5. Enhance the customer experience in the store
Several studies suggest that Brick and Mortar retailers who utilize digital technologies are outperforming their competition. In fact, gathering and analyzing carefully selected data will give retailers a competitive edge.
Retailers can use data from physical stores, combined with online shopping behaviors, to offer new services in stores. As an example, Uniqlo has developed a click & collect service in several cities (London, Singapore, etc.).
Similarly, many athletic companies, such as Nike or Adidas, are known for regularly launching limited edition collections in a particular store as a way to encourage customers to visit. There is a database of customers invited to the store (regular customers, raffles via social media, etc.): being invited and going to the store are privileged experiences.
Our demonstration has shown that retailers are using data strategies to rethink the physical environment of their stores in order to provide their customers with more personalized experiences. The resulting homogenized and cross-referenced data is used to enable efficient operations.
Furthermore, employee productivity and comfort are increased. By seeing the right figures, store managers are more confident about monitoring their sales objectives. Assistant sales staff can effectively answer customer questions.

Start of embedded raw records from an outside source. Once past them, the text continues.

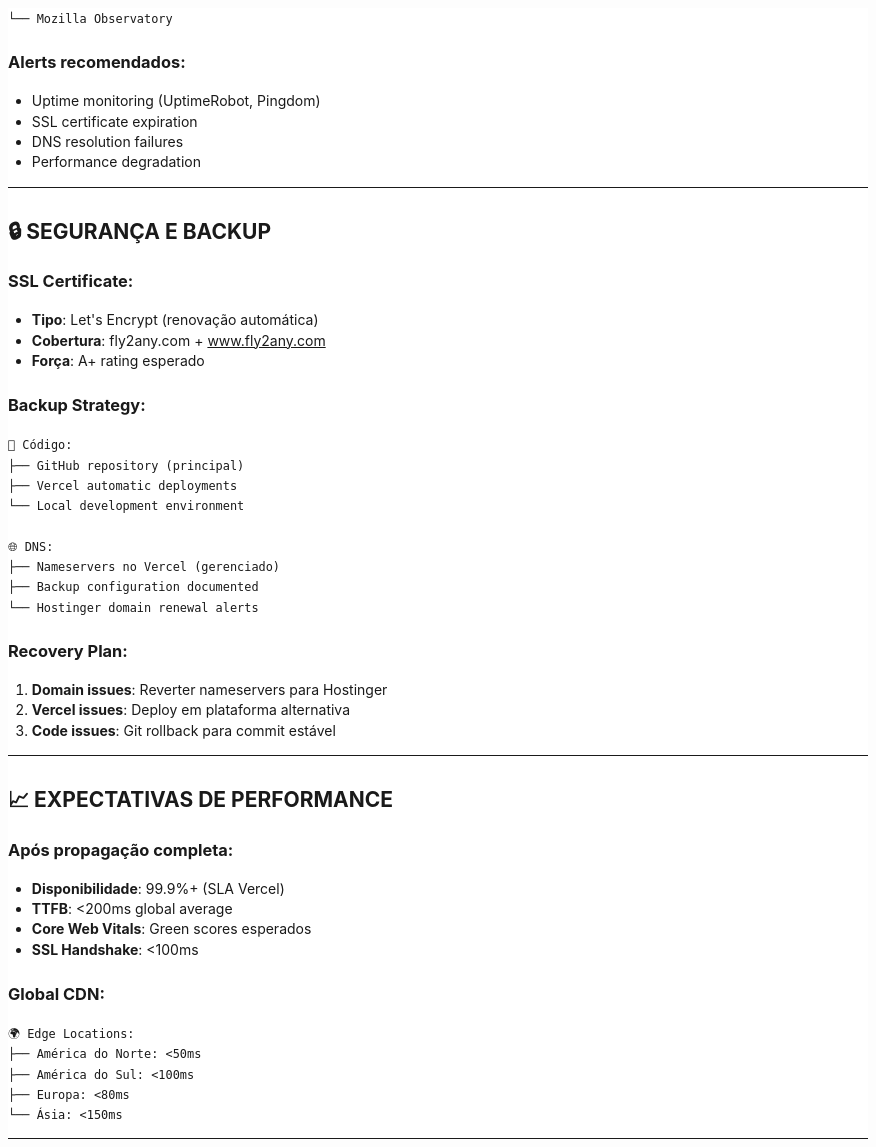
 ```
└── Mozilla Observatory
```

### **Alerts recomendados**:
- Uptime monitoring (UptimeRobot, Pingdom)
- SSL certificate expiration
- DNS resolution failures
- Performance degradation

---

## 🔒 **SEGURANÇA E BACKUP**

### **SSL Certificate**:
- **Tipo**: Let's Encrypt (renovação automática)
- **Cobertura**: fly2any.com + www.fly2any.com
- **Força**: A+ rating esperado

### **Backup Strategy**:
```
📁 Código:
├── GitHub repository (principal)
├── Vercel automatic deployments
└── Local development environment

🌐 DNS:
├── Nameservers no Vercel (gerenciado)
├── Backup configuration documented
└── Hostinger domain renewal alerts
```

### **Recovery Plan**:
1. **Domain issues**: Reverter nameservers para Hostinger
2. **Vercel issues**: Deploy em plataforma alternativa
3. **Code issues**: Git rollback para commit estável

---

## 📈 **EXPECTATIVAS DE PERFORMANCE**

### **Após propagação completa**:
- **Disponibilidade**: 99.9%+ (SLA Vercel)
- **TTFB**: <200ms global average
- **Core Web Vitals**: Green scores esperados
- **SSL Handshake**: <100ms

### **Global CDN**:
```
🌍 Edge Locations:
├── América do Norte: <50ms
├── América do Sul: <100ms
├── Europa: <80ms
└── Ásia: <150ms
```

---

You will keep customers coming back to your stores if you ensure customer satisfaction and improve the purchasing experience. That is something pure players cannot deliver.
Wrap-Up
A lot hasn’t changed in the way retailers aspirations over time. A retailer’s top goals include better customer service, better performance against competitors, and more effective supplier relationships. Although new sophisticated strategies to solve the daily challenges and strategic problems are appearing in the retail industry all the time, it doesn’t guarantee that all retailers will reach their goals. Using data analytics to support initiatives can make a difference.